REAVLEY, Circuit Judge:

Dr. Karen Flanagan, a white physician, alleged claims of racial discrimination and breach of contract against the Aaron E. Henry Community Health Services Center (Center) and its administrators, Dr. William Booker and Alpha Richard. The jury found in favor of Flanagan and awarded a total of $70,000 in compensatory and punitive damages. The defendants challenge the judgment claiming that Flanagan presented insufficient evidence to support the claims of liability and the damages [1233]*1233awarded. We affirm but modify the damages award.

I. Background

During her medical training, Flanagan received financial assistance from the National Health Service Corps, which was to be repaid with money or service. Pursuant to a settlement on terms of her obligation to the Corps, the Corps gave Flanagan the option of paying over $180,000 or serving three years in a medically deprived area. Flanagan opted for service and was matched with defendant Center. The Center serves primarily black and indigent patients in Clarksdale, Mississippi.

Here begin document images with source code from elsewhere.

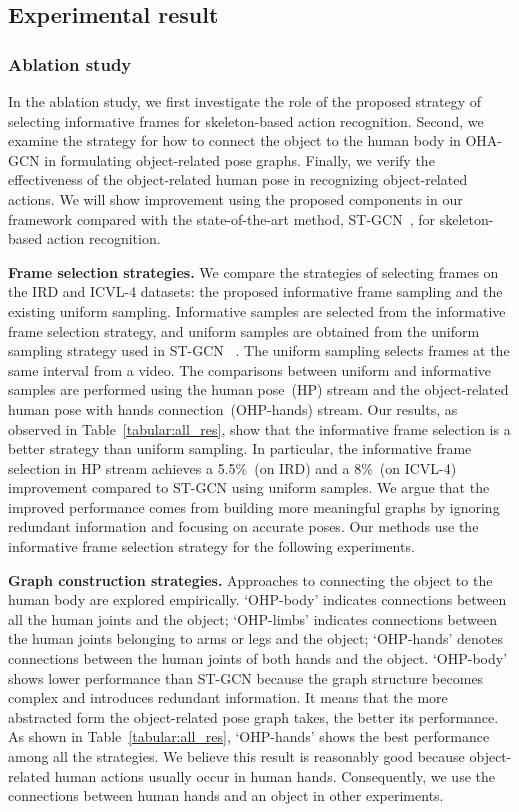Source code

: \documentclass[10pt,twocolumn,letterpaper]{article}
\begin{document}
\subsection{Experimental result}
\subsubsection{Ablation study}
\label{sec:ablation}
\quad In the ablation study, we first investigate the role of 
the proposed strategy of selecting informative frames for skeleton-based action recognition. Second, we examine the strategy for how to connect the object to the human body in OHA-GCN in formulating object-related pose graphs.
Finally, we verify the effectiveness of the object-related human pose in recognizing object-related actions. 
We will show improvement using the proposed components in our framework compared with the state-of-the-art method, ST-GCN~\cite{stgcn2018aaai}, for skeleton-based action recognition.

\textbf{Frame selection strategies.} 
We compare the strategies of selecting frames on the IRD and ICVL-4 datasets: the proposed informative frame sampling and the existing uniform sampling.
Informative samples are selected from the informative frame selection strategy, and uniform samples are obtained from the uniform sampling strategy used in ST-GCN ~\cite{stgcn2018aaai}.
The uniform sampling selects  frames at the same interval from a video.
The comparisons between uniform and informative samples are performed using the human pose~(HP) stream and the object-related human pose with hands connection~(OHP-hands) stream.
Our results, as observed in Table~\ref{tabular:all_res}, show that the informative frame selection is a better strategy than uniform sampling. 
In particular, the informative frame selection in HP stream achieves a 5.5\%~(on IRD) and a 8\%~(on ICVL-4)  improvement compared to ST-GCN using uniform samples.
We argue that the improved performance comes from building more meaningful graphs by ignoring redundant information and focusing on accurate poses.
Our methods use the informative frame selection strategy for the following experiments.

\textbf{Graph construction strategies.} 
Approaches to connecting the object to the human body are explored empirically. `OHP-body' indicates connections between all the human joints and the object; `OHP-limbs' indicates connections between the human joints belonging to arms or legs and the object; `OHP-hands' denotes connections between the human joints of both hands and the object.
`OHP-body' shows lower performance than ST-GCN because the graph structure becomes complex and introduces redundant information.
It means that the more abstracted form the object-related pose graph takes, the better its performance.
As shown in Table~\ref{tabular:all_res}, `OHP-hands' shows the best performance among all the strategies.
We believe this result is reasonably good because object-related human actions usually occur in human hands. 
Consequently, we use the connections between human hands and an object in other experiments.
\end{document}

Flanagan began work at the Center in June 1986. The professional staff at the Center consisted of Richard as Executive Director, Dr. Booker as Medical Director, Flanagan as Staff Physician, and a number of nurses. Soon after her arrival, problems arose between Flanagan, Booker, and Richard. Neither Flanagan nor Richard had arranged for malpractice insurance to cover Flanagan at the Center; therefore, Flanagan was unable to work for the two weeks immediately following her arrival. In late August, Richard suspended Flanagan for four days without pay for infractions of the Center’s policies; Richard found the discipline warranted by Flanagan’s failure to follow a dress code, failure to get authorization for a dietician’s lecture to the nurses during business hours, and failure to get adequate approval before leaving the Center during business hours. It is clear that the parties did not work in harmony.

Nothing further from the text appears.